BlackBerry CEO John Chen reveals phones during the news conference for the company’s new BlackBerry Classic phone, in New York on Wednesday, Dec. 17, 2014. File photo by THE CANADIAN PRESS

Ottawa’s row with China hasn’t hurt BlackBerry, CEO optimistic of resolution

TORONTO — The CEO of BlackBerry Ltd. said Thursday he hasn’t seen any indication that recent political tensions between the governments in Beijing, Ottawa and Washington are affecting the company’s long-term business prospects in China.

John Chen said he’s optimistic there will be a resolution of the diplomatic dispute that erupted after Canada arrested Chinese businesswoman Meng Wanzhou in Vancouver on Dec. 1 at the request of the United States.

“We do a lot of investments in the auto sector in China, as well as in Korea and Japan, and I will continue to do that until somebody gives me a sign that I should stop,” Chen said in an interview after BlackBerry issued third-quarter results Thursday.

In fact, Chen has been positioning BlackBerry and its QNX subsidiary to be major suppliers to the global automotive industry, through various agreements with automakers, Tier 1 parts suppliers and chip manufacturers.

Included in its pipeline of projects is an agreement to design BlackBerry software into the Apollo operating system for self-driving vehicles, which is being developed by Chinese search-engine giant Baidu.

“They’re (trying) to sell these platforms to car manufacturers, especially in China. And they’d like to make it more of a standard around the world, obviously. And we’d like to help them too,” Chen said.

But revenue from the Apollo project won’t begin to flow to BlackBerry until it’s built into vehicles and the manufacturers begin to pay royalties on the licensed intellectual property.

“That’s the nature of this particular business,” Chen told analysts in an earlier conference call.

“The good thing is … once you’ve started revenue coming, the flow is not only predictable and ramping slightly over the life cycle, it’s a long flow.”

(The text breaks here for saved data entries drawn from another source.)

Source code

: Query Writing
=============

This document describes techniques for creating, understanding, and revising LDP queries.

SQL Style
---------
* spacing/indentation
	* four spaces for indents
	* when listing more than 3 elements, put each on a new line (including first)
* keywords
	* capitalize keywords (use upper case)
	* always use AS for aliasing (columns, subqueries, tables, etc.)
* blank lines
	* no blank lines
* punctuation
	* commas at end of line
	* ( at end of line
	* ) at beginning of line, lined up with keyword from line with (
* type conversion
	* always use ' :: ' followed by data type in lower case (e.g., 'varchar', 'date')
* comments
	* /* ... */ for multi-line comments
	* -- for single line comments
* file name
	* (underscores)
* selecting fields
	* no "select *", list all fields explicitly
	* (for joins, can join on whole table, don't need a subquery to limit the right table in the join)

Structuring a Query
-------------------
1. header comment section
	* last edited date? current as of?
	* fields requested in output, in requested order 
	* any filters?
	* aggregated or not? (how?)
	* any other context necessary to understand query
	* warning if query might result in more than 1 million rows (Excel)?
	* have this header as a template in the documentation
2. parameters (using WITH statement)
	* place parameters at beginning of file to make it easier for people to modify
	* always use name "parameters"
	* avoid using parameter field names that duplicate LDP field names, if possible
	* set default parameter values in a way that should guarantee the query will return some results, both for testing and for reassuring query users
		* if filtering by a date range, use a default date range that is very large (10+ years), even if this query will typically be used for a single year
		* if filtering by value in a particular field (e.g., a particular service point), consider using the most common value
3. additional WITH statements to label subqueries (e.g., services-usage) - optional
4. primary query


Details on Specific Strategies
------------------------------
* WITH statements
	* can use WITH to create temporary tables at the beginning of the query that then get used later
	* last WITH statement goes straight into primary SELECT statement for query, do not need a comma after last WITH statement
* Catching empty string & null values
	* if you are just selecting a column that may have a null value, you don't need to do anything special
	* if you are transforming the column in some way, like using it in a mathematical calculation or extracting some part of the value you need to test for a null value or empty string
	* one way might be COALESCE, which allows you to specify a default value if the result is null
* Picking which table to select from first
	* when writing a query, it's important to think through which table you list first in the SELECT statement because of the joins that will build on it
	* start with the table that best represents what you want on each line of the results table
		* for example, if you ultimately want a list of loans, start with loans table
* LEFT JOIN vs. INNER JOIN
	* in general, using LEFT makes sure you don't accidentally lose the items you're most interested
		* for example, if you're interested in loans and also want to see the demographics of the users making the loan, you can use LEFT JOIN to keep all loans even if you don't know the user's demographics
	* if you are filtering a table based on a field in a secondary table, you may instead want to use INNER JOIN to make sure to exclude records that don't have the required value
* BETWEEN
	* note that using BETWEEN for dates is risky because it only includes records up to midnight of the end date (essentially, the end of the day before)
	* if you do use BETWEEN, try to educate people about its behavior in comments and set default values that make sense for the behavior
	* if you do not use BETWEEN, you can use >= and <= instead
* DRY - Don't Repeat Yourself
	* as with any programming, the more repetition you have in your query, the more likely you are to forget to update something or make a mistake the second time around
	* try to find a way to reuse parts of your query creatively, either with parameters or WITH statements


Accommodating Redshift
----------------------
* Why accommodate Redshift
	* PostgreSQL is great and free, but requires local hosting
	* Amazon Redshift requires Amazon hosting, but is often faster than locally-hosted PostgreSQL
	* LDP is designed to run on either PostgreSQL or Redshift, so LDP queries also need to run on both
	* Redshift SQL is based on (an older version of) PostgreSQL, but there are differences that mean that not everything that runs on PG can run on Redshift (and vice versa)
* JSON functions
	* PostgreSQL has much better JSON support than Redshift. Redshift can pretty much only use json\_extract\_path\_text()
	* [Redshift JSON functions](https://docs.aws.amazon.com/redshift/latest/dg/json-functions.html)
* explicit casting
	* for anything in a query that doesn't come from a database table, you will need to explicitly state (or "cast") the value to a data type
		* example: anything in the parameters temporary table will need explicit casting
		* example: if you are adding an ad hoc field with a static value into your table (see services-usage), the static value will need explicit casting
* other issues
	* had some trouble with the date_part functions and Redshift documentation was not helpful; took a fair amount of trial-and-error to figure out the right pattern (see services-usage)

He said that BlackBerry is beginning to see the positive impact of design wins that the company announced two to three years ago, and that there’ll likely be another step upward in about a year after later royalty agreements start to pay off.

It is also getting new and repeat business from several key U.S. government customers, including contracts signed in the third quarter by the Defence Intelligence Agency, Federal Emergency Management Agency (FEMA), Internal Revenue Services (IRS), Transportation Security Administration (TSA), the U.S. Air Force and the U.S. Marine Corps.

The Waterloo, Ont.-based technology company beat analyst estimates for the financial quarter ended Nov. 30,

It earned US$59 million in net income for the quarter ended Nov. 30, up from a loss of US$275 million in the same quarter last year.

The profit, which BlackBerry reports in U.S. currency, amounted to 11 cents per basic share for the most recent quarter compared with a loss of 52 cents per share a year ago.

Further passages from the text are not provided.